Goal of the exercise:
Count how many lines below include the string "FirstName", and give that number without anything else.
[Data to use — start]
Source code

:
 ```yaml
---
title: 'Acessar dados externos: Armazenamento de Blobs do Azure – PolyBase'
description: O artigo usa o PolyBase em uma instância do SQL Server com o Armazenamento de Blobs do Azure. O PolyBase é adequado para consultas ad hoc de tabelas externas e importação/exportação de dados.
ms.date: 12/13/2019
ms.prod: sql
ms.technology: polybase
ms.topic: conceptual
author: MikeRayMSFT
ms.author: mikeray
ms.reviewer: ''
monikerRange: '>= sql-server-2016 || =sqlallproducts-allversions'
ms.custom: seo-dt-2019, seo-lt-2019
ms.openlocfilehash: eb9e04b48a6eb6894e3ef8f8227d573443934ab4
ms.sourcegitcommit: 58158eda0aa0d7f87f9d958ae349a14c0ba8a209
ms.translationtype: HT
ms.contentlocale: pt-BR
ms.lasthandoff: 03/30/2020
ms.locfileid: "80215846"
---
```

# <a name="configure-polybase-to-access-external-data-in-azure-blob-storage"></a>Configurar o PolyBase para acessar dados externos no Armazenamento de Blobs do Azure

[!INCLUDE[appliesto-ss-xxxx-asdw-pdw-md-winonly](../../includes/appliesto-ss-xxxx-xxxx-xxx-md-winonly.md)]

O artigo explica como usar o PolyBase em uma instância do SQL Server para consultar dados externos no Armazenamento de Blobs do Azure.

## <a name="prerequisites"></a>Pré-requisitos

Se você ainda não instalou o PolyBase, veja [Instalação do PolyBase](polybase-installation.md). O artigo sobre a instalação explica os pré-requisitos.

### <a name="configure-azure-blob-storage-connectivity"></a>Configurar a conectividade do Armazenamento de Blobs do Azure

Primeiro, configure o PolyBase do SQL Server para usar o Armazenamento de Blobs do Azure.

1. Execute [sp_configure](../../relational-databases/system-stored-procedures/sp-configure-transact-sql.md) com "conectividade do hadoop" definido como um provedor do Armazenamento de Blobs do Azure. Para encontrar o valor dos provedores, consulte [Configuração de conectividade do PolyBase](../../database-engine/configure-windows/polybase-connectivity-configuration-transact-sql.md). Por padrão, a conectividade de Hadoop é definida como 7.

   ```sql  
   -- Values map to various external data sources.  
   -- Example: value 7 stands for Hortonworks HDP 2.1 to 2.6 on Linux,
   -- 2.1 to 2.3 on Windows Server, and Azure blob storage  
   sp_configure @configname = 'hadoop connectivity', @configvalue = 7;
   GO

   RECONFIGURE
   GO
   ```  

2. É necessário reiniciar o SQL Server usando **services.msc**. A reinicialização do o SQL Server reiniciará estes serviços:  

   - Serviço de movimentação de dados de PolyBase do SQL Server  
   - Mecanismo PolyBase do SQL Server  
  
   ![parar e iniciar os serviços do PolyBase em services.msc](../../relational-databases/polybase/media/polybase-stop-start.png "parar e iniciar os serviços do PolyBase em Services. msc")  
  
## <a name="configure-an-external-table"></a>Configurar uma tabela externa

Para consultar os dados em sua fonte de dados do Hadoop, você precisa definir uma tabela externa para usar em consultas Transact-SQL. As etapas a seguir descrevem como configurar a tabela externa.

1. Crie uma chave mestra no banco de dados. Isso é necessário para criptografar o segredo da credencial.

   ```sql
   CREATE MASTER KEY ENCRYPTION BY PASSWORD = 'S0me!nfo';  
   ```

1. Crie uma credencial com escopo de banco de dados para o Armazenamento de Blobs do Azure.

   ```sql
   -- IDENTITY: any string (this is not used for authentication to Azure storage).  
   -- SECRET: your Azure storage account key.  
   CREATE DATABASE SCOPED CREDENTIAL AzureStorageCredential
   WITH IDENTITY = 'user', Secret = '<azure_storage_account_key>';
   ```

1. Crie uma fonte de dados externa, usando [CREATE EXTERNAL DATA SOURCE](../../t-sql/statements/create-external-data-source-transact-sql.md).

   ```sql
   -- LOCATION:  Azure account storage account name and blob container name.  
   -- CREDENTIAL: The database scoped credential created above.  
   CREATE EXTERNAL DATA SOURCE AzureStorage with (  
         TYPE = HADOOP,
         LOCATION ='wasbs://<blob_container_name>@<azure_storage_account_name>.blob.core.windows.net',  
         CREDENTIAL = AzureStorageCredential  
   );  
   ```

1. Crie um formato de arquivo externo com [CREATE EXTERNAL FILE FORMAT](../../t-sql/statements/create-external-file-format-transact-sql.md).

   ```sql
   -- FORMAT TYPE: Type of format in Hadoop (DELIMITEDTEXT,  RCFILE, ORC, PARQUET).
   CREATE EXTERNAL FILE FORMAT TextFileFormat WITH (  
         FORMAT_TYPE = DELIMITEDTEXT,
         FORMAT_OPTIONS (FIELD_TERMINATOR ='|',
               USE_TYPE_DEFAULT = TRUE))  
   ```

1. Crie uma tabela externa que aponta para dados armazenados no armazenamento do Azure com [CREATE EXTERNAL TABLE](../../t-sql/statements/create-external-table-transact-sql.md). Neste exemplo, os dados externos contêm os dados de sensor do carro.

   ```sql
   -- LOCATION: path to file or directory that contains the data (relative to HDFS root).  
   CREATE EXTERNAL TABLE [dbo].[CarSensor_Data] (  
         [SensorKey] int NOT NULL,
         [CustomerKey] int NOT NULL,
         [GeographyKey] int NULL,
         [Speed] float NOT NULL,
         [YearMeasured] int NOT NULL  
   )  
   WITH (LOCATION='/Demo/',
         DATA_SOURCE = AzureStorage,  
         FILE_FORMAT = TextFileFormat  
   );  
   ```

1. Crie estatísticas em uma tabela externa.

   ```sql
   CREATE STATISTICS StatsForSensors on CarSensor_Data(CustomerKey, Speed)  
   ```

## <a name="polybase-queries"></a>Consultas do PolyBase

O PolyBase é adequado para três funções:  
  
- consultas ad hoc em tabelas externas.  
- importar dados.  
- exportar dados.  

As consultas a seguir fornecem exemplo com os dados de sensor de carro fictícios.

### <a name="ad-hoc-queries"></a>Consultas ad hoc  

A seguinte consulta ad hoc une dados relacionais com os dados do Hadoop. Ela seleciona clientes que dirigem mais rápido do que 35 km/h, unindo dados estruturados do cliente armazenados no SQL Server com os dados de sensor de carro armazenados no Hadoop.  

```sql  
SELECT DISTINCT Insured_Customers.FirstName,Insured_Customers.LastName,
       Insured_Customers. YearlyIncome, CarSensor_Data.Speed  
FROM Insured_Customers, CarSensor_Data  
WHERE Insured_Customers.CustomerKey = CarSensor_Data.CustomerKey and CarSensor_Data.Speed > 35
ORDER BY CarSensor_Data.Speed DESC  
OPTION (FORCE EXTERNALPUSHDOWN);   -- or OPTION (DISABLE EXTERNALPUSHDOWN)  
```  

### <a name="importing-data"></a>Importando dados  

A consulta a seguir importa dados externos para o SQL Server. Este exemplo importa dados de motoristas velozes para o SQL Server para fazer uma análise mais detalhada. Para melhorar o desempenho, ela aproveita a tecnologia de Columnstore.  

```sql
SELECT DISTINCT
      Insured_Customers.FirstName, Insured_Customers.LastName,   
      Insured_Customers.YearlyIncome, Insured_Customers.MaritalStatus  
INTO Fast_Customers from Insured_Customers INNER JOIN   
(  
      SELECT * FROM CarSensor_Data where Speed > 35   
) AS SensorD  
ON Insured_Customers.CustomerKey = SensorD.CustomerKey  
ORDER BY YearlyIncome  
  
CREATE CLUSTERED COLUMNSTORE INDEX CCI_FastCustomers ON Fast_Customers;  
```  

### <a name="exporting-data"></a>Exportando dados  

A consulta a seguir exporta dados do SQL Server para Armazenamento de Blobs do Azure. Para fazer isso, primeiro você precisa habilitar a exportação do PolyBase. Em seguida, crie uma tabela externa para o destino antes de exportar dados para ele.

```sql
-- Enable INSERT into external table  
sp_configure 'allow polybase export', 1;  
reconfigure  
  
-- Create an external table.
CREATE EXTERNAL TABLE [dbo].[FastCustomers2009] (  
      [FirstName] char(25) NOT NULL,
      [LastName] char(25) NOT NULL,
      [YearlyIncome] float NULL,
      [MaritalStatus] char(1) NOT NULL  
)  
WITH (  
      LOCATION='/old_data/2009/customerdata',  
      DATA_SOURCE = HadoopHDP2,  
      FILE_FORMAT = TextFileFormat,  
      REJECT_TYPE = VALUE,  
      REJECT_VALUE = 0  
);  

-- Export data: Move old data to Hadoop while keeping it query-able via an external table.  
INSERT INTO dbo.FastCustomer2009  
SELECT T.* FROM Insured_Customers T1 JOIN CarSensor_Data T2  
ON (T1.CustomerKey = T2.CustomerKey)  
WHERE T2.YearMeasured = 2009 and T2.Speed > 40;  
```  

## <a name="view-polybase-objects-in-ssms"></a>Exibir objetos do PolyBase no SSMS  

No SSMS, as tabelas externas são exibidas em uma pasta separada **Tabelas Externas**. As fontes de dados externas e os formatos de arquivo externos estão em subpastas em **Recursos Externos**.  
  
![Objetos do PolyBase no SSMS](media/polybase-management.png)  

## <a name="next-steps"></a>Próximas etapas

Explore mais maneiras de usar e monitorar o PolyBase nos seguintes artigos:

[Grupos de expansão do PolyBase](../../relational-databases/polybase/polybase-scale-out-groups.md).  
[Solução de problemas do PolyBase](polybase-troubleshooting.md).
[Data to use — finish]
Your response:
3